Hi! I am Dory, your personal Pilates instructor, and right now, I am going to show you how to roll like a ball. So, go ahead and come towards the edge of your mat, take a big, deep breath in, and as you exhale I want you to go ahead and grab your hamstrings, pulling your knees towards the middle of your body. Now actually if you like to you can actually place both hands on top of your shins, or underneath your hamstring, whichever feels more comfortable to you, as long as you are balanced right here on your sitz bone.

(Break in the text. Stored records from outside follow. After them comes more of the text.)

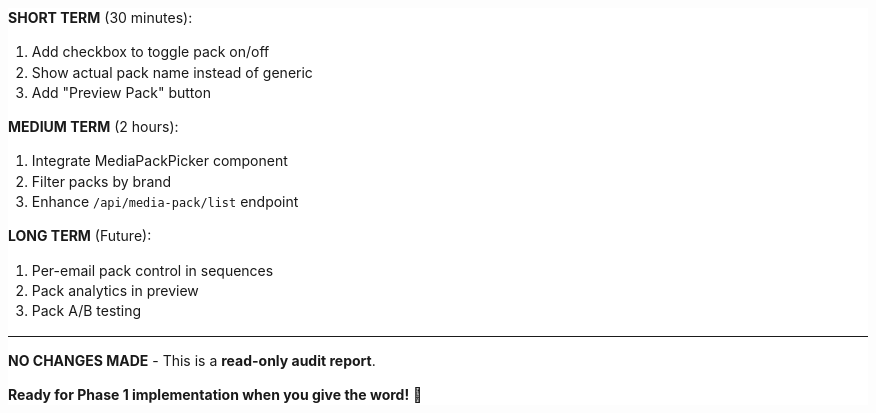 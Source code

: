 **SHORT TERM** (30 minutes):
1. Add checkbox to toggle pack on/off
2. Show actual pack name instead of generic
3. Add "Preview Pack" button

**MEDIUM TERM** (2 hours):
1. Integrate MediaPackPicker component
2. Filter packs by brand
3. Enhance `/api/media-pack/list` endpoint

**LONG TERM** (Future):
1. Per-email pack control in sequences
2. Pack analytics in preview
3. Pack A/B testing

---

**NO CHANGES MADE** - This is a **read-only audit report**.

**Ready for Phase 1 implementation when you give the word!** 🚀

So, you are not rocking back, and you are not rocking forward with those toes touching the floor, you are balanced right here on those little bones on the back of your body. So, sitting up nice and tall, inhale and exhale, round out your spine, tucking your chin to your chest, keeping those knees together and your feet together, big, deep breath in, and as you exhale, you are going to roll right back to the top of your spine, and you are going to come up, pause, pause, without those feet touching the floor. Inhale and exhale, roll back, come up, pause, pause, so just like everything in Pilates, we do everything eight to ten times, nice and comfortable just where you feel comfortable. Inhale and then exhale. Inhale and exhale, two more times, inhale and exhale and one more time. Good. Come up. Pause, pause, release your feet, and let's go ahead and move on.